Un diestro arquero acababa de conseguir el mayor premio en un torneo. Era sin duda el más habilidoso con el arco, y su vanidad aumentó hasta tal punto, que fue a visitar un buen día a un monje sabio muy famoso por su arte de manejar el arco.
Decían que era el mejor, pero quería demostrarle que él le acababa de arrebatar ese gran honor.
– Vengo a demostrar mi habilidad con el arco– le dijo.
Entonces, disparó a un blanco lejano una de sus flechas, dando justo en el centro de la diana. Repitió esto mismo una vez más, mientras el anciano monje miraba imperturbable.
– Ahora es su turno- dijo desafiante el arquero al anciano.
– Está bien- respondió él- Sígueme.
El monje le indicó un tortuoso camino que les llevó hasta un precipicio. Sobre el abismo, el débil tronco de un árbol muerto. El monje comenzó a andar con habilidad sobre el tronco y, una vez en el centro, sacó su arco y disparó su flecha a un árbol lejano que se encontraba al otro lado del gran abismo. Impactó justo en el centro.
– Inténtalo tú- le dijo entonces al joven.
El arquero, al ver aquel abismo, fue incapaz de dar dos pasos por el tronco, tembloroso como estaba.
– No puedo hacerlo- dijo definitivamente.
– Ya veo- dijo entonces el monje- Eres muy habilidoso con el arco, pero débil con la mente. Y es eso lo que hace que afloje el tiro.

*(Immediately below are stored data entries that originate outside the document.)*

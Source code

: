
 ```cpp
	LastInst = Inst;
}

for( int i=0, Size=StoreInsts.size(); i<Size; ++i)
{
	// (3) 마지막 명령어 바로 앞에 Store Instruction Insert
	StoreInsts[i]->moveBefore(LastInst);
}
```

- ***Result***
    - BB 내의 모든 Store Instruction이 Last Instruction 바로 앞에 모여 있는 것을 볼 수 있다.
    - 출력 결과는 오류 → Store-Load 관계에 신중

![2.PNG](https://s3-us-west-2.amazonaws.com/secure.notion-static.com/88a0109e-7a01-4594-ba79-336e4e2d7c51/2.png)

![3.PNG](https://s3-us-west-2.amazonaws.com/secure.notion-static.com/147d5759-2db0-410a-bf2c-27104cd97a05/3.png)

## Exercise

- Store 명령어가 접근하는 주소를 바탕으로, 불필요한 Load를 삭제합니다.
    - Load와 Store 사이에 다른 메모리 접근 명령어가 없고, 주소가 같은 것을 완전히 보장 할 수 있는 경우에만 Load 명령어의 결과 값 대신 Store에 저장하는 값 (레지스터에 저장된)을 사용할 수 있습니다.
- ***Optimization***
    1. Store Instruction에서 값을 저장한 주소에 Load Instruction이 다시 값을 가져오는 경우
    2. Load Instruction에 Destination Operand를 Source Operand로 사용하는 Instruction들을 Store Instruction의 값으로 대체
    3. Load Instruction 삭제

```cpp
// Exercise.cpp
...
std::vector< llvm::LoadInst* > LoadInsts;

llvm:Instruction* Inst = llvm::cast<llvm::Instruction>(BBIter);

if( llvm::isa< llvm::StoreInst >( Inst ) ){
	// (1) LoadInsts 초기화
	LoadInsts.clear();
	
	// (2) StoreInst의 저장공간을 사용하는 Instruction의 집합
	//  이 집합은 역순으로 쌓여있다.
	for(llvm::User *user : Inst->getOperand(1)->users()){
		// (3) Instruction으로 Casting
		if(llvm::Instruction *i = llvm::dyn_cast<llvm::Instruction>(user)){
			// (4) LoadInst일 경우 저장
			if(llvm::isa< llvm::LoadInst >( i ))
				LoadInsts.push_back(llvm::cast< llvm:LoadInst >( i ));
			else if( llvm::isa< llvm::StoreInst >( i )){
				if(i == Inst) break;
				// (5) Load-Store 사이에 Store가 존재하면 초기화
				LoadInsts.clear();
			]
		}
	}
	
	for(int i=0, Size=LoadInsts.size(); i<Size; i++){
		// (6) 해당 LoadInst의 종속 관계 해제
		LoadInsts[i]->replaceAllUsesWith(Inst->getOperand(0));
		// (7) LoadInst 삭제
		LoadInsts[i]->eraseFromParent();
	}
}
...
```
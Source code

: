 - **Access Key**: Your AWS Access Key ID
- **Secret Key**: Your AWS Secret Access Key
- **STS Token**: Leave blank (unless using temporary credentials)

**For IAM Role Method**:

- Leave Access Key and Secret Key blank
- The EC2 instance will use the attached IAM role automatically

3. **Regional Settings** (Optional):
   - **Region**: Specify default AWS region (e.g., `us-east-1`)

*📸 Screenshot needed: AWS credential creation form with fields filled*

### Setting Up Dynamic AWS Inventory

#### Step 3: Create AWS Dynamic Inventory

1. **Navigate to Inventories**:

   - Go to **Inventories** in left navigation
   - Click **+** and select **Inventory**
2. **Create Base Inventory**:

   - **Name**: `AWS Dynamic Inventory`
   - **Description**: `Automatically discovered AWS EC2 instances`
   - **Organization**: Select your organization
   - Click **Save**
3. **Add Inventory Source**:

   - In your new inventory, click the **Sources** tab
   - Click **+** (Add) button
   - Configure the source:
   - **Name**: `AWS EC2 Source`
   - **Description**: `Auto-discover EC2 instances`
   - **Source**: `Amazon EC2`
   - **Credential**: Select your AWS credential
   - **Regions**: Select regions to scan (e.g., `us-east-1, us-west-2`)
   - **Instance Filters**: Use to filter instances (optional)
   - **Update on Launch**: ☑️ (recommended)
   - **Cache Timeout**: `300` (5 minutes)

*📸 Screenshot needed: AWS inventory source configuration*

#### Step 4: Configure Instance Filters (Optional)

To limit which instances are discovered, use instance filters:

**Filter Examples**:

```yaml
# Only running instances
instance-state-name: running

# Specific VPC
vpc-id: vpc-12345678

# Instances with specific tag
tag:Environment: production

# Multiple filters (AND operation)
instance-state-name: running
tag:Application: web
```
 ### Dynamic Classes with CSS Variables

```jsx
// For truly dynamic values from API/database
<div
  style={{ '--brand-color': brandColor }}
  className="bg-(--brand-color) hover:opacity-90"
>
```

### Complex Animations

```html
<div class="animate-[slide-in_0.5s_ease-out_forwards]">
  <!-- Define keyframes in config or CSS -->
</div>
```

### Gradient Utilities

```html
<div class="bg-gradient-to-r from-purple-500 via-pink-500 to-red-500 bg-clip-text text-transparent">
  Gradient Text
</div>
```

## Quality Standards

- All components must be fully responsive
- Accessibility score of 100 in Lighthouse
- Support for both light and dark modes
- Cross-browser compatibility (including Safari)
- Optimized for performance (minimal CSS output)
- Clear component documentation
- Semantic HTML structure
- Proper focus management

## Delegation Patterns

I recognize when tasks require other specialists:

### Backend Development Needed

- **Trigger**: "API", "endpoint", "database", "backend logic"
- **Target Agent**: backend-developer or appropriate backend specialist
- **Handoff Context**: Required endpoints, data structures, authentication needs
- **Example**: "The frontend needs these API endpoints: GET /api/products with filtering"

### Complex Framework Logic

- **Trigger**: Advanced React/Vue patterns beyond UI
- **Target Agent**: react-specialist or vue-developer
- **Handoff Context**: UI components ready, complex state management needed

Sin duda, nos es fácil demostrar nuestras habilidades cuando estamos tranquilos. Pero cuando el entorno es menos amable, cuando sentimos miedo, nos sentimos más pequeños y en seguida nos retraemos.
El escudo que todos sacamos en ciertos momentos: Cuando tenemos miedo, nos protegemos. O simplemente, nos quedamos quietos, paralizados. Somos incapaces de dar un paso porque tememos dar el paso equivocado. Este miedo no es constructivo, sino que nos impide aprovechar al máximo nuestras fortalezas. Cuando no somos capaces de controlar nuestras emociones, perdemos, de hecho, esas fortalezas, y terminamos siendo débiles y vulnerables.
Y de ahí la importancia de dominar las emociones: Para controlar las emociones, necesitamos usar la mente a nuestro favor. Si en lugar de mirar al abismo, el arquero hubiera dirigido su mirada al frente, sin en lugar de pensar ‘voy a caer al abismo’, el arquero hubiera pensado ‘yo también puedo hacerlo’, hubiera caminado por el tronco igual que el monje y su tiro tal vez hubiera superado al del sabio. Pero su miedo le llevó a la debilidad y decidió, a modo de protección, quedarse donde estaba.
«Cuando somos incapaces de controlar nuestras emociones, perdemos nuestras fortalezas»
Cuidado con la vanidad: Nadie es más que nadie y en el momento en el que perdemos esa humildad necesaria que nos mantiene centrados, cometemos errores. Y eso es lo que le pasó al prepotente del arquero, que, creyéndose superior a todos, desafió al más sabio de los monjes. Al final se llevó, eso sí, una buena lección. O como también se dice, una buena ‘cura de humildad’.